Oil prices rose back above $70 a barrel on Monday, with U.S. crude recording its best one-day dollar gain in over a month, after four weeks of losses for the benchmark.
West Texas Intermediate crude ended Monday’s session up $1.44 a barrel, or 2.1%, to $70.13/Bbl, Kallanish Energy reports. While the contract has risen in seven of the previous 10 sessions, it has not posted a gain of more than $1/Bbl since June 27, CNBC reported.
As of Friday, WTI was down more than 7% over the last four weeks, as heavy losses in a handful of trading sessions wiped out a string of modest daily gains for the benchmark.
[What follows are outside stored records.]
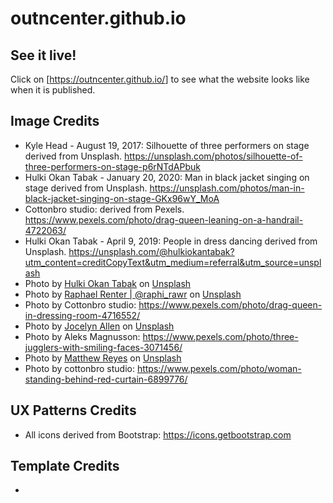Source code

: # outncenter.github.io
## See it live!

Click on [<https://outncenter.github.io/>] to see what the website looks like when it is published.
## Image Credits 
- Kyle Head - August 19, 2017: Silhouette of three performers on stage derived from Unsplash. https://unsplash.com/photos/silhouette-of-three-performers-on-stage-p6rNTdAPbuk
- Hulki Okan Tabak - January 20, 2020: Man in black jacket singing on stage derived from Unsplash. https://unsplash.com/photos/man-in-black-jacket-singing-on-stage-GKx96wY_MoA
- Cottonbro studio: derived from Pexels. https://www.pexels.com/photo/drag-queen-leaning-on-a-handrail-4722063/
- Hulki Okan Tabak - April 9, 2019: People in dress dancing derived from Unsplash. https://unsplash.com/@hulkiokantabak?utm_content=creditCopyText&utm_medium=referral&utm_source=unsplash
- Photo by <a href="https://unsplash.com/@hulkiokantabak?utm_content=creditCopyText&utm_medium=referral&utm_source=unsplash">Hulki Okan Tabak</a> on <a href="https://unsplash.com/photos/people-in-dress-dancing-WevJJ3GxfnI?utm_content=creditCopyText&utm_medium=referral&utm_source=unsplash">Unsplash</a>
- Photo by <a href="https://unsplash.com/@raphi_rawr?utm_content=creditCopyText&utm_medium=referral&utm_source=unsplash">Raphael Renter | @raphi_rawr</a> on <a href="https://unsplash.com/photos/people-holding-flags-during-daytime-wuxdtGMNYaU?utm_content=creditCopyText&utm_medium=referral&utm_source=unsplash">Unsplash</a>
- Photo by Cottonbro studio: https://www.pexels.com/photo/drag-queen-in-dressing-room-4716552/
- Photo by <a href="https://unsplash.com/@jocallen?utm_content=creditCopyText&utm_medium=referral&utm_source=unsplash">Jocelyn Allen</a> on <a href="https://unsplash.com/photos/a-large-crowd-of-people-in-a-large-building-fqucC7zHXwg?utm_content=creditCopyText&utm_medium=referral&utm_source=unsplash">Unsplash</a>
- Photo by Aleks Magnusson: https://www.pexels.com/photo/three-jugglers-with-smiling-faces-3071456/
- Photo by <a href="https://unsplash.com/@visionary_imaging?utm_content=creditCopyText&utm_medium=referral&utm_source=unsplash">Matthew Reyes</a> on <a href="https://unsplash.com/photos/2-women-wearing-silver-necklace-oddhoHY8W4g?utm_content=creditCopyText&utm_medium=referral&utm_source=unsplash">Unsplash</a>
- Photo by cottonbro studio: https://www.pexels.com/photo/woman-standing-behind-red-curtain-6899776/    
      
  

## UX Patterns Credits
* All icons derived from Bootstrap: https://icons.getbootstrap.com


## Template Credits
*
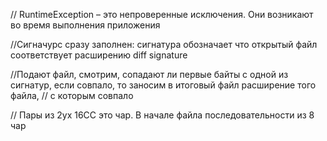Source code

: // RuntimeException – это непроверенные исключения. Они возникают во время выполнения приложения

//Сигначурс сразу заполнен: сигнатура обозначает что открытый файл соответствует расширению diff signature

//Подают файл, смотрим, сопадают ли первые байты с одной из сигнатур, если совпало, то заносим в итоговый файл расширение того файла,
// с которым совпало

// Пары из 2ух 16СС это чар. В начале файла последовательности из 8 чар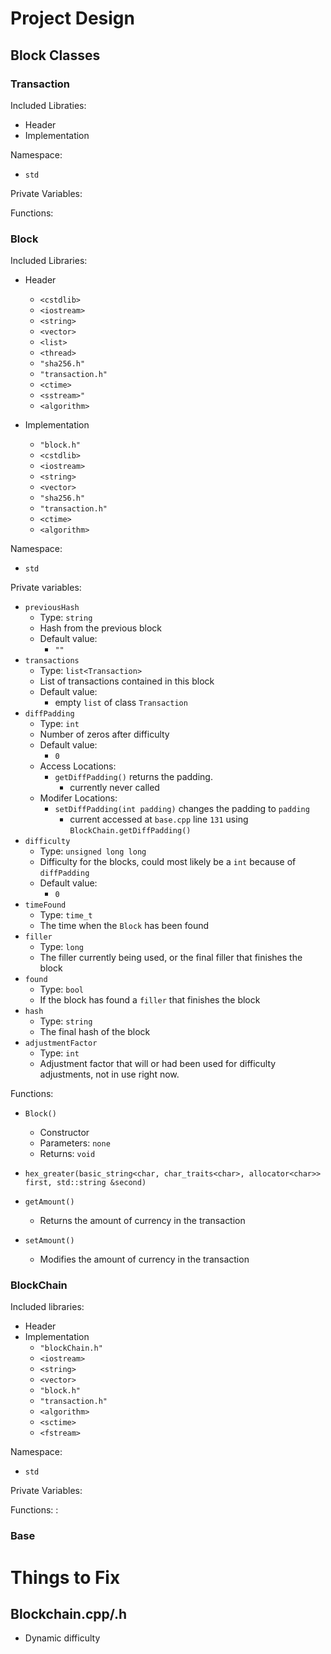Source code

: # Project Design

## Block Classes

### Transaction
Included Libraties:
- Header
- Implementation

Namespace:
- `std`

Private Variables:

Functions:



### Block
Included Libraries:
- Header
  - `<cstdlib>`
  - `<iostream>`
  - `<string>`
  - `<vector>`
  - `<list>`
  - `<thread>`
  - `"sha256.h"`
  - `"transaction.h"`
  - `<ctime>`
  - `<sstream>"`
  - `<algorithm>`


- Implementation
  - `"block.h"`
  - `<cstdlib>`
  - `<iostream>`
  - `<string>`
  - `<vector>`
  - `"sha256.h"`
  - `"transaction.h"`
  - `<ctime>`
  - `<algorithm>`
  
Namespace:
- `std`

Private variables:

- `previousHash`
  - Type: `string`
  - Hash from the previous block
  - Default value:
    - `""`
- `transactions`
  - Type: `list<Transaction>`
  - List of transactions contained in this block
  - Default value:
    - empty `list` of class `Transaction`
- `diffPadding`
  - Type: `int`
  - Number of zeros after difficulty
  - Default value:
    - `0`
  - Access Locations:
    - `getDiffPadding()` returns the padding.
      - currently never called
  - Modifer Locations:
    - `setDiffPadding(int padding)` changes the padding to `padding`
      - current accessed at `base.cpp` line `131` using `BlockChain.getDiffPadding()` 
- `difficulty`
  - Type: `unsigned long long`
  - Difficulty for the blocks, could most likely be a `int` because of `diffPadding`
  - Default value:
    - `0`
- `timeFound`
  - Type: `time_t`
  - The time when the `Block` has been found
- `filler`
  - Type: `long`
  - The filler currently being used, or the final filler that finishes the block
- `found`
  - Type: `bool`
  - If the block has found a `filler` that finishes the block
- `hash`
  - Type: `string`
  - The final hash of the block
- `adjustmentFactor`
  - Type: `int`
  - Adjustment factor that will or had been used for difficulty adjustments, not in use right now.

Functions:

- `Block()`
  - Constructor
  - Parameters: `none`
  - Returns: `void`
 - `hex_greater(basic_string<char, char_traits<char>, allocator<char>> first, std::string &second)` 


- `getAmount()`
  - Returns the amount of currency in the transaction
- `setAmount()`
  - Modifies the amount of currency in the transaction

### BlockChain
Included libraries:
- Header
- Implementation
  - `"blockChain.h"`
  - `<iostream>`
  - `<string>`
  - `<vector>`
  - `"block.h"`
  - `"transaction.h"`
  - `<algorithm>`
  - `<sctime>`
  - `<fstream>`

Namespace:
- `std`

Private Variables:

Functions:
:

### Base

# Things to Fix

## Blockchain.cpp/.h
- Dynamic difficulty
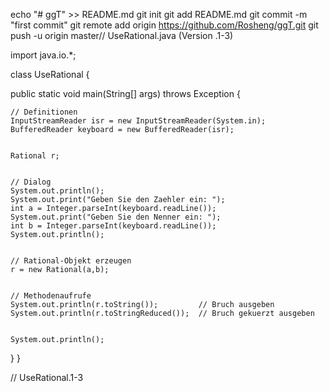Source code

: echo "# ggT" >> README.md
git init
git add README.md
git commit -m "first commit"
git remote add origin https://github.com/Rosheng/ggT.git
git push -u origin master// UseRational.java (Version .1-3)


import java.io.*;


class UseRational {


   public static void main(String[] args) throws Exception {


	// Definitionen
	InputStreamReader isr = new InputStreamReader(System.in);
	BufferedReader keyboard = new BufferedReader(isr);


	Rational r;


	// Dialog
	System.out.println();
	System.out.print("Geben Sie den Zaehler ein: ");
	int a = Integer.parseInt(keyboard.readLine());
	System.out.print("Geben Sie den Nenner ein: ");
	int b = Integer.parseInt(keyboard.readLine());
	System.out.println();


	// Rational-Objekt erzeugen
	r = new Rational(a,b);


	// Methodenaufrufe
	System.out.println(r.toString());   	  // Bruch ausgeben
	System.out.println(r.toStringReduced());  // Bruch gekuerzt ausgeben


	System.out.println();
   }
}


// UseRational.1-3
The contract to deliver international benchmark Brent crude for September was up 83 cents a barrel, or 1.1%, at $75.12/Bbl by 2:08 p.m. ET. The September contract expires today. Trading was heavier for the October contract, which was up 97 cents, or 1.3%, at $75.73/Bbl.
Prices got support after Saudi Arabia announced it would suspend shipments of oil through the Bab el-Mandeb Strait, after Houthi rebels in Yemen attacked a pair of oil tankers in the Red Sea. Saudi has led a military coalition against the Iran-aligned Houthis for more than three years.
The U.S. and Iran have lately engaged in a war of words, with Iranian officials threatening to snarl oil exports in the world’s busiest region for crude shipments.
Tension is rising ahead of the first of two deadlines next week for international businesses to wind down ties with Iran under renewed U.S. sanctions.
The situation raises concerns that the world will be short of oil. Those concerns have been amplified as Canada’s Suncor Energy works to fully restore operations at its Syncrude oil sands facility in western Canada, where supplies have been disrupted by a power outage earlier this year.
“It’s just this witches’ brew of supportive factors from Iran to the Syncrude,” John Kilduff, founding partner at energy hedge fund Again Capital, told CNBC.
A Reuters survey indicates the 15-member OPEC oil cartel increased output by 70,000 barrels per day in July. That would mark a slowdown in production growth from June, when the group hiked production by 173,000 Bpd. OPEC is seeking to add supplies to the market to prevent prices from rising too quickly and denting demand.